Taking a proportionate approach to technology appraisals

We're taking a proportionate approach to our technology appraisals.

We're applying light-touch, faster evaluations to simpler low-risk treatments.

This allows us to produce rapid guidance for these topics. It also makes sure we continue to have enough time for complex areas that need tailored support.

In 2022, we introduced the first phase of a new proportionate approach to technology appraisals.

We simplified, removed, or reconfigured parts of the appraisals process. This means we applied light-touch, faster approaches to simpler, low-risk treatments allowing us to produce rapid guidance for some topics.

We’ve recommended 6 treatments in the first phase of this project, benefitting around 175,000 patients.

This process helped speed up our technology appraisals process by up to 20 weeks (45%) and increased our capacity for guidance on more complex treatments.

Treatments recommended through the proportionate approach 

How we developed the proportionate approach to technology appraisals

We carried out a series of pilots that involved new ways of working. These were developed using test-and-learn principles, exploring multiple ideas and developing them through direct experience in real technology appraisals.

We engaged with our stakeholders and industry partners throughout, to ensure we incorporated their real-time input and feedback into the project.

In July 2023, we carried out a consultation on these approaches. Following the consultation, the approaches will be incorporated into the health technology evaluation manual as part of standard process and methods.

Phase 2 of the proportionate approach

In phase 2, we are developing the following ways of working:

Pathway approach to technology appraisals

The number of new treatments for similar disease areas is increasing. At NICE, nearly half of our technology appraisals are in only 10 disease areas. This means that for some disease areas, we have to evaluate a large number of medicines in the same area.

However, there are capacity constraints across the pharmaceutical landscape which means NICE cannot just increase resources to meet the demand of the new medicines.

The pathway pilots were testing a different approach that would have allowed NICE to evaluate medicines for a disease area in a single economic model. 

Following feedback on the pilot projects for the pathways approach, NICE is currently assessing what principles and lessons from the pathways pilot it will incorporate into the Single Technology Appraisal (STA) process. More information about how this will be done will be provided in March 2024.

A report on learnings from the pilot appraisals (in renal cell carcinoma [ID6186] and non-small-cell lung cancer [ID6234]) is expected to publish in Q2 2024.

NICE want to extend their thanks to everyone who contributed to the pathway approach and look forward to sharing how the lessons learned in the pilot appraisals will be taken forwards.

High value steps

Through this approach we will identify the most important parts of the appraisals process.

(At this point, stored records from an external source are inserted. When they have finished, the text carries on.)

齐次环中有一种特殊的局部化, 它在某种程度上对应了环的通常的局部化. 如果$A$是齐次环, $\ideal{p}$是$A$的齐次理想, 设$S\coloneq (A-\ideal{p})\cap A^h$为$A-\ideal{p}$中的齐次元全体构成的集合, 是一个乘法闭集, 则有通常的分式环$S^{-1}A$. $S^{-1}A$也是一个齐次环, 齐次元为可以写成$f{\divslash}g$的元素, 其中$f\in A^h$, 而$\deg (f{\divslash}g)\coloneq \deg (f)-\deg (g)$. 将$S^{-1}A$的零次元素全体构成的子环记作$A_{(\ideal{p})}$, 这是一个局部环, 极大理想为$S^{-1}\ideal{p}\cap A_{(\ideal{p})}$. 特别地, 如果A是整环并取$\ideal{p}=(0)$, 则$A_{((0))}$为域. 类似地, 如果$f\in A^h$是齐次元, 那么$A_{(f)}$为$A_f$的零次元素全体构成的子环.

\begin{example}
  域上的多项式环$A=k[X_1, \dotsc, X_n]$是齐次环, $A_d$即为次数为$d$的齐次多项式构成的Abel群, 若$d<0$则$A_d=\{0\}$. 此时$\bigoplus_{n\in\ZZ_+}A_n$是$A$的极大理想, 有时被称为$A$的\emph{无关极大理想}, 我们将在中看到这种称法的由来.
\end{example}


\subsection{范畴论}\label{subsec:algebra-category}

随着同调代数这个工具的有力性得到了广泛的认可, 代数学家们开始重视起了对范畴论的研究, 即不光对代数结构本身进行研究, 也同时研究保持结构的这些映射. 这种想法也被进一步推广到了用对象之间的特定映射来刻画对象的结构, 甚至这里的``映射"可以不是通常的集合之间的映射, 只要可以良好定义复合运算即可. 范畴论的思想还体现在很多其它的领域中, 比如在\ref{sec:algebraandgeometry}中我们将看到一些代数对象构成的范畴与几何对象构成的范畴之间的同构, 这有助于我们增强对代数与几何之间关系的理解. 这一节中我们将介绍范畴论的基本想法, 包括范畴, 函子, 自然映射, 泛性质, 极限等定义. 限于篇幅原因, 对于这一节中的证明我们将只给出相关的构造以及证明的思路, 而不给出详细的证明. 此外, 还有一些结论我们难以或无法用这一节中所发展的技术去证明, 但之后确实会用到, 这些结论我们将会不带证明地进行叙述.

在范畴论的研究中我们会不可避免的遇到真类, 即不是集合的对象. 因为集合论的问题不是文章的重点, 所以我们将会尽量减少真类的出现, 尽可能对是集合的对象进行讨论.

This will allow us to consider ways of getting to these stages sooner, whilst maintaining the rigour and robustness of our appraisals processes. 

We plan to explore these opportunities for continuous improvements to the appraisals process using simulated or retrospective pilots, while we continue to develop guidance using current methods and process. 

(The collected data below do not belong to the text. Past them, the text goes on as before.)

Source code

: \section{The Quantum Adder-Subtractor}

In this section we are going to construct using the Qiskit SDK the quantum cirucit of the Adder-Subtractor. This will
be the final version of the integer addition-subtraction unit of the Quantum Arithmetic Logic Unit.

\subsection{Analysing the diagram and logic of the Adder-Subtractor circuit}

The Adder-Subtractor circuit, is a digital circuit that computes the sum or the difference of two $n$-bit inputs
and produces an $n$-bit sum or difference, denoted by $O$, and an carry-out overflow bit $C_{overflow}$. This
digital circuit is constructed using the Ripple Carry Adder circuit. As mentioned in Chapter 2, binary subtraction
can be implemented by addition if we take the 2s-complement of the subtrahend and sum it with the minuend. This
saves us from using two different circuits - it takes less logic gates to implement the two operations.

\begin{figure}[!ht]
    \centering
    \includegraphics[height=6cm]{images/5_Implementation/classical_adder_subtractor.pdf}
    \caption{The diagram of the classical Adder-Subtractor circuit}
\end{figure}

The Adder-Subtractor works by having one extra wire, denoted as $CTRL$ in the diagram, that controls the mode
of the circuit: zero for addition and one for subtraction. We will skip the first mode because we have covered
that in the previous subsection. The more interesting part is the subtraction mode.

The high value steps approach also involves three other workstreams on ‘new ways of working’: 

Committee meeting management 

Analysis and improvements to the managing of committee time and discussions, to ensure appropriate consideration for each topic discussion.  

Process improvements 

Internal work on process efficiencies, which will impact the work of our appraisal project teams. 

Proportionate reviews 

Exploring the use of proportionate processes for topic reviews, including biosimilars and generics. 

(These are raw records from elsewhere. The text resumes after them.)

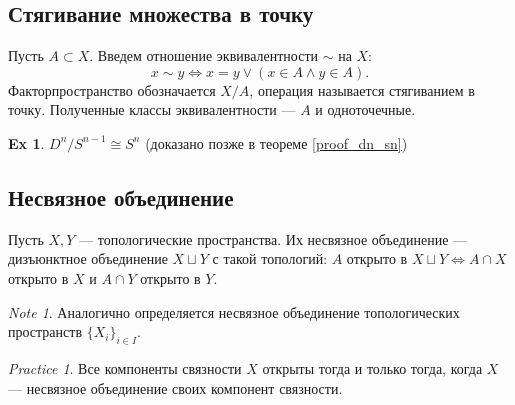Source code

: \documentclass[11pt]{book}
\theoremstyle{definition}
\theoremstyle{plain}
\theoremstyle{plain}
\theoremstyle{definition}
\newtheorem*{ex}{Ex}
\theoremstyle{remark}
\newtheorem*{note}{Note}
\newtheorem*{prac}{Practice}
\begin{document}
\subsection{Стягивание множества в точку}
\begin{defn}
    Пусть $ A\subset X$. Введем отношение эквивалентности $ \sim $ на $ X$:
    \[
	x \sim  y \Longleftrightarrow x = y \vee (x \in  A \wedge y \in  A)
    .\]
    Факторпространство обозначается $ X / A$, операция называется стягиванием в точку. Полученные классы эквивалентности ---  $ A$ и одноточечные.
\end{defn}
\begin{ex}
    $ D^{n}/ S^{n-1} \cong S^{n} $ (доказано позже в теореме \ref{proof_dn_sn})
\end{ex}
\subsection{Несвязное объединение}
\begin{defn}
    Пусть $ X, Y$ --- топологические пространства. Их несвязное объединение --- дизъюнктное объединение $ X \sqcup Y$ с такой топологий:  $ A $ открыто в  $ X \sqcup Y \Longleftrightarrow A \cap X$ открыто в $ X$ и  $ A \cap Y$ открыто в $ Y$.
\end{defn}
\begin{note}
    Аналогично определяется несвязное объединение топологических пространств  $ \{X_i\}_{i \in  I}$.
\end{note}
\begin{prac}
    Все компоненты связности $ X$ открыты  тогда и только тогда, когда $ X$ --- несвязное объединение своих компонент связности.
\end{prac}
\end{document}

Products with many indications

Some treatments are being licensed for many indications, such as immuno-oncology treatments.

Through this approach we will consider using alternative methods and processes for evaluating treatments we’ve looked at many times before, and for which more indications are expected.

We expect that this will speed up the process of appraisal decision making, allowing effective treatments to get to patients faster.

Rapid Entry to Managed Access 

Rapid Entry to Managed Access (REMA) is an ongoing, explorative, joint piece of work between NICE and NHS England.  

Through this work, we’re exploring how we could potentially enable earlier patient access to the most promising new technologies while ensuring value to taxpayers.  

 The project seeks to build on the UK’s world-leading experience in managed access through the Cancer Drugs Fund (CDF) and the principles which have been formally established through the launch of the Innovative Medicines Fund (IMF).  

NICE and NHS England jointly agreed on the additional principles that will govern REMA in October 2023.    

Treatments through REMA:  

  • will use existing CDF & IMF funds 
  • must have a Marketing Authorisation,   
  • require the calculation of an incremental cost-effectiveness ratio  
  • must have a full NICE assessment on exit.   

NICE is initially exploring potential technical and commercial processes for entry into REMA and plan to engage with stakeholders in the pharmaceutical industry in January 2024.